Not quite. Imagine a particle of negligible mass and positive charge located at Point b. Release it and it wouldn't move towards Point a. It would instead move towards the 10-volt line along a path of shorter distance. The electric field $\vec{E}$ is tangent to that path at each point.

 

[gracy]

The Field is at right angles to the Equipotential surfaces.

Yes.That's what I have drawn.

 

[gracy]

The electric field E⃗ \vec{E} is tangent to that path at each point.

No,according to my book

The Field is at right angles to the Equipotential surfaces.

 

[haruspex]

Yes.That's what I have drawn.

But it doesn't look like that. If your diagram is simply 2D, your field lines are at about 60 degrees to the equipotentials. Were you attempting to show a 3D view in perspective?

 

[ehild]

http://postimg.org/image/we3bnkyqn/
I know electric field points in direction in which the potential is decreasing.

That is not enough. Imagine you are on a hill. You can go down and decrease your potential in lot of ways. You can choose a tourist way descending slowly. Or you can go straight down along the steepest direction. What direction would a water flow choose? It is analogous with the charges. They accelerate along the electric field. So what is the direction of the electric field?

How does potential decrease in that direction?
Here is what I think
potential at point a is 10v and at point b it is 20v
and direction of E points from b to a,

That is wrong.

hence
electric field points in direction in which the potential is decreasing.
View attachment 90700
Am I thinking right?

No, your logic is wrong.

 

[gracy]

Were you attempting to show a 3D view in perspective?

yes,sort of.

 

[ehild]

yes,sort of.

Then show all the three axes, x, y, z, and equipotential surfaces instead of lines.

 

[gracy]

Actually ,I don't know .In my book it was an example ("solved problem)and it has been drawn in the same manner as I posted.I wanted to know the reason.

 

[ehild]

Actually ,I don't know .In my book it was an example ("solved problem)and it has been drawn in the same manner as I posted.I wanted to know the reason.

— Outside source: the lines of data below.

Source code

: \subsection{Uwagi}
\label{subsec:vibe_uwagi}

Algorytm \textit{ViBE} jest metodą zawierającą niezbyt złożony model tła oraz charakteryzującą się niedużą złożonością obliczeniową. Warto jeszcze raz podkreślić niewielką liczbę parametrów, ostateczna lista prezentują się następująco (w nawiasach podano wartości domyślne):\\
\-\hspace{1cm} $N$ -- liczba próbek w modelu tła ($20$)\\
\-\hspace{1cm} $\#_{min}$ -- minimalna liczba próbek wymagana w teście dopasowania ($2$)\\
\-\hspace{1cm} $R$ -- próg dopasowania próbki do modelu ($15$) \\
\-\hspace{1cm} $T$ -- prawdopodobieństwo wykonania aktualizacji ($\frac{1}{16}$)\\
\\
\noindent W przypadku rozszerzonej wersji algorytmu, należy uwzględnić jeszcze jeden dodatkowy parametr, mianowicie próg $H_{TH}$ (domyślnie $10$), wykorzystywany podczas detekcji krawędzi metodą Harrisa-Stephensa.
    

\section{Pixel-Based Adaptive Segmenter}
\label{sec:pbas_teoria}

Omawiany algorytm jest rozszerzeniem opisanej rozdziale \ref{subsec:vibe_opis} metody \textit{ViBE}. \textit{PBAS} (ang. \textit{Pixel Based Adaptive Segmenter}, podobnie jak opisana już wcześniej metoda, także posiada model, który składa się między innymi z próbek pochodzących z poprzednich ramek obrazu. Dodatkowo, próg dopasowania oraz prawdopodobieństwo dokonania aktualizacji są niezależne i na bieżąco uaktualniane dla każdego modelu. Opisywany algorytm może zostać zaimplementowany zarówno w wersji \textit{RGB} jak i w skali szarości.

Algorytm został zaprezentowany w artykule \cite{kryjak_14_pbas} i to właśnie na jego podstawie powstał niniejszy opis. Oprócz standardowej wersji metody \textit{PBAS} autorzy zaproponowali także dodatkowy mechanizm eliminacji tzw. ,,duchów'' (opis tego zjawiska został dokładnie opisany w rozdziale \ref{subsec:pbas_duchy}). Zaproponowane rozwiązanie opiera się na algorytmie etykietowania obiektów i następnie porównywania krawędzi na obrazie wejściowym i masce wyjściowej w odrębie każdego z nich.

And what was the text to the problem? Copy it fully, please.

 

[gracy]

This was the question.some equipotential surfaces are shown in the figure below What can you say about the magnitude and the direction of the electric field?http://postimg.org/image/k6cm9b9wf/

 

[ehild]

This was the question.some equipotential surfaces are shown in the figure below What can you say about the magnitude and the direction of the electric field?http://postimg.org/image/k6cm9b9wf/

Well, we can imagine that the equipotential surfaces are planes and the drawing shows the projections on the (xy) plane, so the surfaces are vertical (out of the page). There are no a, b points and E vector. You see distances along the x axis. You see the angle, that the lines enclose with the x axis. And you see the potential value along the equipotentials.
What did you learn, how is the electric field and the potential related?

 

[gracy]

There are no a, b points and E vector.

No,there are not any a and b but there is E vector present in the solution part,what I wrote in post #14 was just a question.

 

[ehild]

What is the potential difference between the equipotential surfaces shown?
Remember how the potential difference was defined with work.

 

[gracy]

The part of a solution says Electric field lines are always perpendicular to the local equipotential surface .electric field points in direction in which the potential is decreasing And then the below image was given.http://postimg.org/image/we3bnkyqn/

 

[gracy]

What is the potential difference between the equipotential surfaces shown?

10 V.

 

[gracy]

The part of a solution says Electric field lines are always perpendicular to the local equipotential surface .electric field points in direction in which the potential is decreasing.
$W$=$q$$Δv$

 

[ehild]

The part of a solution says Electric field lines are always perpendicular to the local equipotential surface .electric field points in direction in which the potential is decreasing And then the below image was given.http://postimg.org/image/we3bnkyqn/

You see, it was said that the electric field is perpendicular to the equipotential surfaces. But the figure is not clear. Have you written the whole problem? There should be some explanation of the figure.

 

[ehild]

The part of a solution says Electric field lines are always perpendicular to the local equipotential surface .electric field points in direction in which the potential is decreasing.
$W$=$q$$Δv$

I would like the definition of potential difference between two points with the work done on unit positive test charge when it moves between twose points.

 

[gracy]

But the figure is not clear.

Hope this helps
http://postimg.org/image/akdl027z3/

 

[gracy]

the definition of potential difference between two points with the work done on unit positive test charge when it moves between twose points.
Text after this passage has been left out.